Aram Belhadj, docteur en sciences économiques, enseignant-chercheur à l'Université de Carthage et expert-consultant, est revenu, vendredi 4 février 2022, sur la situation économique du pays, la visite d'Emmanuel Moulin et le communiqué de la Banque centrale de la veille. Au micro de La Matinale de Myriam Belkadhi sur Shems FM, M. Belhadj a écarté le fait que la visite d'Emmanuel Moulin soit dans le cadre de l'ouverture de négociations avec le Club de Paris. Mais, pour lui, les doutes des Tunisiens sont légitimes vu la situation économique et financière très délicate du pays et le manque de communication du gouvernement. La plus grande peur étant que la Tunisie aille au Club de Paris. Cela dit, la menace que la Tunisie soit incapable de faire face à ses engagements financiers reste de mise. Et d'expliquer que M. Moulin est connu pour être l'homme qu'on appelle en cas de crises. Pour lui, certes, il y a un appui technique de la France et des autres partenaires de la Tunisie, mais la venue de cet homme en Tunisie en ce timing, sous le silence des autorités tunisiennes et françaises, n'est pas anodin. Et de dénoncer le manque de communication des autorités tunisiennes.
S'agissant du communiqué de la Banque centrale de Tunisie, Aram Belhadj a salué la décision de l'autorité monétaire de ne pas augmenter le taux d'intérêt directeur, qui a priorisé l'intérêt national en ce temps de crise, car une hausse du taux, se traduira par une hausse du coût des crédits, empêchant les PME d'accéder au financement. Par contre, le chercheur a estimé que le ton utilisé par la BCT est un signal d'alerte tacite au gouvernement afin qu'il prenne ses responsabilités concernant le contrôle des circuits de distribution et des réformes structurelles en général. Si la situation persiste et que les pressions inflationnistes perdurent, elle sera obligée de tenir son rôle de maitrise de l'inflation, en augmentant le taux directeur. Pour lui, l'autorité monétaire a compris que la raison principale de la hausse des prix n'est pas la masse monétaire ou le glissement du dinar mais les circuits de distribution à cause du manque de contrôle et de l'application de la loi.

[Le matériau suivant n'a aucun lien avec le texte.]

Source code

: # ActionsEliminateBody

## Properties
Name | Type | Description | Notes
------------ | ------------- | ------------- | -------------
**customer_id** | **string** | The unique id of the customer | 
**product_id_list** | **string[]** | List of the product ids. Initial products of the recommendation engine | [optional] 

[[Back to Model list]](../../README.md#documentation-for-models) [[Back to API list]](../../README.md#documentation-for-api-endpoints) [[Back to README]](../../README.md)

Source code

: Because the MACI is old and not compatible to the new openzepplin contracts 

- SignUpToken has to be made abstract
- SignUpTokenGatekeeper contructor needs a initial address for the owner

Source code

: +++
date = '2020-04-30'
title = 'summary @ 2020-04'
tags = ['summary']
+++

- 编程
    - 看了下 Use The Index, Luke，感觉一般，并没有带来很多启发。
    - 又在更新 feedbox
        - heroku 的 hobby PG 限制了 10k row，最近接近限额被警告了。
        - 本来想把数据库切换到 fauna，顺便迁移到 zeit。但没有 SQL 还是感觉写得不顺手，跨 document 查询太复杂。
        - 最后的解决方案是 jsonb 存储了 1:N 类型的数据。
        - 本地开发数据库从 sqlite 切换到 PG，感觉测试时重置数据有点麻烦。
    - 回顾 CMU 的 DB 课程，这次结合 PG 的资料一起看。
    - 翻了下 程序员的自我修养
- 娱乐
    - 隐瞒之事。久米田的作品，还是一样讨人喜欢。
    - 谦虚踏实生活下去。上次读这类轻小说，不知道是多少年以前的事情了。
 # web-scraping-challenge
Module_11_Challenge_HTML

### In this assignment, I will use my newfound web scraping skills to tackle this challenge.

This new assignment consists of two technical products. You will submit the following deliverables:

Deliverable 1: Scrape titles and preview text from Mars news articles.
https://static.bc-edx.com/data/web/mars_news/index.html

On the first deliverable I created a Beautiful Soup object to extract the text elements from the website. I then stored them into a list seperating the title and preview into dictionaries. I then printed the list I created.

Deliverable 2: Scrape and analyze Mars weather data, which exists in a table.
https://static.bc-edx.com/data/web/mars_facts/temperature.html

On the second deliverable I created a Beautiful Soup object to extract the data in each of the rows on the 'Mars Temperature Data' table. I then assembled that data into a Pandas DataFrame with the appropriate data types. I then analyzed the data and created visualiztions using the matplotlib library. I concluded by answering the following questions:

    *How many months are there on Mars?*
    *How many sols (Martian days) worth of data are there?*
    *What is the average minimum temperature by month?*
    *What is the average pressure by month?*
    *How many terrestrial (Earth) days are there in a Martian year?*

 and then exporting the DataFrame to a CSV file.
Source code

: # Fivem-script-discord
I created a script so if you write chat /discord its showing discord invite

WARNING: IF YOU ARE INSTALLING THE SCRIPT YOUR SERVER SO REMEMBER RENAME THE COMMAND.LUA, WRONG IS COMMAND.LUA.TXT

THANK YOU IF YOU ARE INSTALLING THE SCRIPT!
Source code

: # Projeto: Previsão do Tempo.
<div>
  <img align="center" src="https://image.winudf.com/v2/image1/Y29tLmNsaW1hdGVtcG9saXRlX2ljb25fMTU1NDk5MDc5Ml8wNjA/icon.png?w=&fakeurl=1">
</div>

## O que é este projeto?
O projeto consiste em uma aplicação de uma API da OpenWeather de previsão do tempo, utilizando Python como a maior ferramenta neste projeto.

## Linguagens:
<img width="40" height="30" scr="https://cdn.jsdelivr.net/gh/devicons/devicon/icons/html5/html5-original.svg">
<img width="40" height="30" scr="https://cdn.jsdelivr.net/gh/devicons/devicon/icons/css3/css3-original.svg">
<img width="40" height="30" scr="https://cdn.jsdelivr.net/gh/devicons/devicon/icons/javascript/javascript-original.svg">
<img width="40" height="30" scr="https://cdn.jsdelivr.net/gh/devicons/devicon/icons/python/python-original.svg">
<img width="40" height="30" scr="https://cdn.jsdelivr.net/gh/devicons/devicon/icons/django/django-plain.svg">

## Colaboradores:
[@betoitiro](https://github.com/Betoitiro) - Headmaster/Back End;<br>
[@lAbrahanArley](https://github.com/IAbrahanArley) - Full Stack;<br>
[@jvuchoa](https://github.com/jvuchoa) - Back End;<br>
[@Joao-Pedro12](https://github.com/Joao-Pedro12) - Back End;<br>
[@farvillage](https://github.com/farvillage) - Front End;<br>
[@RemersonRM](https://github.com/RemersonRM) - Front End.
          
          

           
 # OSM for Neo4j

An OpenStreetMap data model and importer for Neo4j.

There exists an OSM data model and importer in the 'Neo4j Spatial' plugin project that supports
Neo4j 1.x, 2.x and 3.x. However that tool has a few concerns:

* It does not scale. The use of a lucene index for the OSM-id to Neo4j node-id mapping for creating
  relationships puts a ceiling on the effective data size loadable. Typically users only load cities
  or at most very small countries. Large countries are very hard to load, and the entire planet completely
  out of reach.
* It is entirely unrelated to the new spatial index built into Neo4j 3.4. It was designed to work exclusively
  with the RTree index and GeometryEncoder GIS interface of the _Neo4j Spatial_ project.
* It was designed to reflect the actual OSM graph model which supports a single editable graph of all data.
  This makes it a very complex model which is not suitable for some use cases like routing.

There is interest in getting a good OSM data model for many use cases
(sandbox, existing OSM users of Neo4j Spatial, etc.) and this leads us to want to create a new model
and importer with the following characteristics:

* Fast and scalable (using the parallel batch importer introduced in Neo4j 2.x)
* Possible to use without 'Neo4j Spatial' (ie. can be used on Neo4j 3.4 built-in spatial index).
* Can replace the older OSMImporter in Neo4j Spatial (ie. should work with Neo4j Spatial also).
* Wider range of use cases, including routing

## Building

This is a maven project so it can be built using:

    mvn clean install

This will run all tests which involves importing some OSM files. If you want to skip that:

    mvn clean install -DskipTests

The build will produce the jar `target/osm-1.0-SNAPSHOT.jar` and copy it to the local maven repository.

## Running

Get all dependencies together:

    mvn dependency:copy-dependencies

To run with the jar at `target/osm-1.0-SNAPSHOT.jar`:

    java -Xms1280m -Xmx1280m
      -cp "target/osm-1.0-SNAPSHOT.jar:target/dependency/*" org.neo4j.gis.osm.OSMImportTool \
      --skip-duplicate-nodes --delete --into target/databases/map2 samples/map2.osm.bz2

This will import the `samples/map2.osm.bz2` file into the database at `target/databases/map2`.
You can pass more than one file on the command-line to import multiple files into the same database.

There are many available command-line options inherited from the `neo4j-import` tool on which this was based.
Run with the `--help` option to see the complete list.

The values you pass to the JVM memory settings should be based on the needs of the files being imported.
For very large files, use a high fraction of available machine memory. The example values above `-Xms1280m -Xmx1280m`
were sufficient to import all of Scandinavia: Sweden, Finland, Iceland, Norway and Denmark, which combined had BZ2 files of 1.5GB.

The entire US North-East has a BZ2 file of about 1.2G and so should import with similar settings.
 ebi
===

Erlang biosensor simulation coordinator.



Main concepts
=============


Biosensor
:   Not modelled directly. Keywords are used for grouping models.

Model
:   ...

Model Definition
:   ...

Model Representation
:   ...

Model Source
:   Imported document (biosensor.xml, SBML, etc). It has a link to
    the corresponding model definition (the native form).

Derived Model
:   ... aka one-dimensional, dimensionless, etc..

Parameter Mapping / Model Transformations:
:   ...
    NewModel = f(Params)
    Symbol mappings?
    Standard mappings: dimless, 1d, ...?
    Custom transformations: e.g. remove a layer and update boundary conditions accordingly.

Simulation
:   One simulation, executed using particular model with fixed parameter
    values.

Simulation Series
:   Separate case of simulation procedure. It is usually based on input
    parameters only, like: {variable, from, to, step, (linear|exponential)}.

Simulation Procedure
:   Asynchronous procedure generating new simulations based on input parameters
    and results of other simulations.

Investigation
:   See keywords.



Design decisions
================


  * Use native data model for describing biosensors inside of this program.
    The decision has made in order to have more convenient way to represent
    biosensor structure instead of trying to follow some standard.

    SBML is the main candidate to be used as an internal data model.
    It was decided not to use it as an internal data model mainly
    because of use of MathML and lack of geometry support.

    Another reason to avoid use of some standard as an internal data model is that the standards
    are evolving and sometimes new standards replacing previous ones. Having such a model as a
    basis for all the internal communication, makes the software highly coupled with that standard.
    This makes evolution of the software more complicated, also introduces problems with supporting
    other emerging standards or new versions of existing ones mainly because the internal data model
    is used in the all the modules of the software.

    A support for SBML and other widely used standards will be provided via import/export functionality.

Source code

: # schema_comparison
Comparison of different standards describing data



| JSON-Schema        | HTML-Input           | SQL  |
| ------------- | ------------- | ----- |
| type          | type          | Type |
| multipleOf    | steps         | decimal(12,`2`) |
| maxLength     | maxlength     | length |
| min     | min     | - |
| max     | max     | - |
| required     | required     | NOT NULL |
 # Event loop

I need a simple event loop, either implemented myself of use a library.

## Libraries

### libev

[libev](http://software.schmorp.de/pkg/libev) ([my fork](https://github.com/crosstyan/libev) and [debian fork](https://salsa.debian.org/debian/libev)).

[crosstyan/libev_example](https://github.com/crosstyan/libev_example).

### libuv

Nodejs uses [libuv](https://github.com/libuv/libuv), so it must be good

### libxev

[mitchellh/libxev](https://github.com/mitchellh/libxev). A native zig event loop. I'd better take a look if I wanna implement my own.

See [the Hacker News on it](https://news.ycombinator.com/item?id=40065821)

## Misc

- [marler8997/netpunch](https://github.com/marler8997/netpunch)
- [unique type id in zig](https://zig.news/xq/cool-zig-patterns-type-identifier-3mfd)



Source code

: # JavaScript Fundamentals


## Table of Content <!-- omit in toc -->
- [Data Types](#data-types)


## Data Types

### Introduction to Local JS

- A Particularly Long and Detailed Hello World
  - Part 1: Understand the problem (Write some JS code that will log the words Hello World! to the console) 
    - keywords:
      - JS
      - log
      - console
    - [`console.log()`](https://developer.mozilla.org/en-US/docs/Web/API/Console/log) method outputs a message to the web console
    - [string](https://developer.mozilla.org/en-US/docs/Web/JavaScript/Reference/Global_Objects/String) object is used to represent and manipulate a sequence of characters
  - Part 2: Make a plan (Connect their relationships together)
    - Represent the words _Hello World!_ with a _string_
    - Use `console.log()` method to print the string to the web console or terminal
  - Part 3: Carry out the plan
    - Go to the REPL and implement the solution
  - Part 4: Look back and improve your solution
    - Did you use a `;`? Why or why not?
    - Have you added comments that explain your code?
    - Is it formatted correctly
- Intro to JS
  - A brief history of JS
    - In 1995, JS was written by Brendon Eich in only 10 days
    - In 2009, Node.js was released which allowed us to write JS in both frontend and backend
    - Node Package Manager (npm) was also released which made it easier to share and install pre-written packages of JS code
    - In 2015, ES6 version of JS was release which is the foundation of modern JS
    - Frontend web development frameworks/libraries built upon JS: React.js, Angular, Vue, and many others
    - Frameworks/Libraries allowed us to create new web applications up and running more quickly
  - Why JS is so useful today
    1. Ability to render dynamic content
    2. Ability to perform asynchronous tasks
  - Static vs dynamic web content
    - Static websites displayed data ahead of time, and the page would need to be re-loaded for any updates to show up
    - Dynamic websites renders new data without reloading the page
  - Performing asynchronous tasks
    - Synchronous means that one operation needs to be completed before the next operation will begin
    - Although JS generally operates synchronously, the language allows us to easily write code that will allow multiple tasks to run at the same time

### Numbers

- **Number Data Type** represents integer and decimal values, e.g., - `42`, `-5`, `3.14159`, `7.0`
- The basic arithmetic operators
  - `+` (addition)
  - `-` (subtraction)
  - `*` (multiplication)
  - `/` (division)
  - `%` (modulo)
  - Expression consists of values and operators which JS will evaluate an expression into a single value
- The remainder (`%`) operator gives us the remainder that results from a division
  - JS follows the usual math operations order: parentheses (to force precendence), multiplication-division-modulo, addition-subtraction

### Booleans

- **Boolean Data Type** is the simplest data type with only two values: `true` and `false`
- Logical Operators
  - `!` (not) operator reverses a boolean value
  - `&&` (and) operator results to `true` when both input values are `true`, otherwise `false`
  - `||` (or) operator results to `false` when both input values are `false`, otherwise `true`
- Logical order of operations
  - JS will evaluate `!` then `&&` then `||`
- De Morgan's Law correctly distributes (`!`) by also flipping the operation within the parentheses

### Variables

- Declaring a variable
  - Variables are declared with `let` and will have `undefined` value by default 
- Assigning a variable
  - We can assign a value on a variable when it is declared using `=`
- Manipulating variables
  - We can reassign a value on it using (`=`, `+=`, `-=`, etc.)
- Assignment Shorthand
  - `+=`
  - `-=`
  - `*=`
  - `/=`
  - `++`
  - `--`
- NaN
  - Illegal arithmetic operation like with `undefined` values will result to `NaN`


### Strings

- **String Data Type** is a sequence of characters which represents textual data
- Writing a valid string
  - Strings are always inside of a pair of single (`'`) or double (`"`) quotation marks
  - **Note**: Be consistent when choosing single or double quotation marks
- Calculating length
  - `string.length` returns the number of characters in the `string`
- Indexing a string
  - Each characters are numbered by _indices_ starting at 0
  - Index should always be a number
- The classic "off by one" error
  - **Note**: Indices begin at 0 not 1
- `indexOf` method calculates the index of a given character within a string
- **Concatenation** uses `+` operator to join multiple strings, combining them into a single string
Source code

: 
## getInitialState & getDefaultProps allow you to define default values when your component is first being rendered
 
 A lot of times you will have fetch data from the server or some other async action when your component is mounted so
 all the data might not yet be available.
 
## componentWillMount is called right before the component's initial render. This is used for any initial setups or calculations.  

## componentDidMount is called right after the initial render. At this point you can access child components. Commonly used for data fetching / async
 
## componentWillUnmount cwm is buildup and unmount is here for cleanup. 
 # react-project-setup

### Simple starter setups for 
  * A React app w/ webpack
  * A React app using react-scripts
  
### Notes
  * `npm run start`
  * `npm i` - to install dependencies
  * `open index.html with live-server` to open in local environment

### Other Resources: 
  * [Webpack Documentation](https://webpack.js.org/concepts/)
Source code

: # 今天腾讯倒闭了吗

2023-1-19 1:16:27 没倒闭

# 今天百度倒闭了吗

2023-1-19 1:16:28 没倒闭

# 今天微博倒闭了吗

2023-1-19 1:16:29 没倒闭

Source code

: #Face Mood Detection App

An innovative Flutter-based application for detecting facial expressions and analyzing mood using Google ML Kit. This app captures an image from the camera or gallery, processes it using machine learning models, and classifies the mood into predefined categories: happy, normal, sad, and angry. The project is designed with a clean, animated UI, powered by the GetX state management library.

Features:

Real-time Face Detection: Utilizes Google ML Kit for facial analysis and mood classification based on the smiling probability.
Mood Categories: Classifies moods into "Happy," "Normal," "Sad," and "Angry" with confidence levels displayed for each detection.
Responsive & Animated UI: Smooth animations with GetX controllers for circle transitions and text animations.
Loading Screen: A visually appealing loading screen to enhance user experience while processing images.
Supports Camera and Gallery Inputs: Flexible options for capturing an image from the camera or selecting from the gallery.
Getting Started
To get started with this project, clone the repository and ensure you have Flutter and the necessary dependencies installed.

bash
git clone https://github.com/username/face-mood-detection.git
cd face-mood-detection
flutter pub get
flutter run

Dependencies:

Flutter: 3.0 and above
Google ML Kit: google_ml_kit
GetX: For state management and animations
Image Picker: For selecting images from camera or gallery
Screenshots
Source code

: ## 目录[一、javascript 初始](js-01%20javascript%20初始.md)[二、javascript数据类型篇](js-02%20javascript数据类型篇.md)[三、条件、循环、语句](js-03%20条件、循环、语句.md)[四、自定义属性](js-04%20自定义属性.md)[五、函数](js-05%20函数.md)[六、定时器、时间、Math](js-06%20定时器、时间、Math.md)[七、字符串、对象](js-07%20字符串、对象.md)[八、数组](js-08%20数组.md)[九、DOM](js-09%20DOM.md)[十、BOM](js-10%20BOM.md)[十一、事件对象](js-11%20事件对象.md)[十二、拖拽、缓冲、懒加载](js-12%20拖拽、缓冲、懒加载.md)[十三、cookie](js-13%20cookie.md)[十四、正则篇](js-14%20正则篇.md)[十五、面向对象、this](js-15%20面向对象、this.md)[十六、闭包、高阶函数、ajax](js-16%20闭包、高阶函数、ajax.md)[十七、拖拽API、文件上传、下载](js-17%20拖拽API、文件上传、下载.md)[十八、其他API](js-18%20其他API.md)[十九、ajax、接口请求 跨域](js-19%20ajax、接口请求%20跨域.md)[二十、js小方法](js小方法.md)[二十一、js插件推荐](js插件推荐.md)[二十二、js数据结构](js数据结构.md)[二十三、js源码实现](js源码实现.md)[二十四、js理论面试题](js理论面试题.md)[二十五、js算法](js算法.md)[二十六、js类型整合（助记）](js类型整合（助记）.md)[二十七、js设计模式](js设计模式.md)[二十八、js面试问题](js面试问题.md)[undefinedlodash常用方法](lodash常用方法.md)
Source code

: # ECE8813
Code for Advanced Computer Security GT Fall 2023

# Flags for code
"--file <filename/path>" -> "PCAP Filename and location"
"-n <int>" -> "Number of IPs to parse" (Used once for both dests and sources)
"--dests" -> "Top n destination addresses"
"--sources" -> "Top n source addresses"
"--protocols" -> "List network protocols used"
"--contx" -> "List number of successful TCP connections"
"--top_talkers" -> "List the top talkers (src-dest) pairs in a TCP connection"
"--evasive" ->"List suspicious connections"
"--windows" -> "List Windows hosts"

En ce qui concerne sa préoccupation par rapport au retard dans la mobilisation des ressources extérieures pour le budget 2022, l'économiste pense que la BCT a peur de reproduire le schéma de fin 2020 où elle a été obligée de fournir un financement direct au budget de l'Etat. Et de noter la lenteur de la mobilisation des ressources en général. Sa lecture est que la BCT encourage le gouvernement à prendre ses responsabilités en entamant des négociations sérieuses avec le Fonds Monétaire International (FMI), étant obligé de passer par cette institution financière internationale vu la crise qui secoue le pays. Elle pousse vers la préparation d'un programme global pour le soumettre au FMI, l'objectif étant d'avoir la première tranche, qui facilitera l'accès du pays à d'autres financements extérieurs outre le fait que cela nous permettra de baisser les coûts et charges liés à ce nouvel endettement.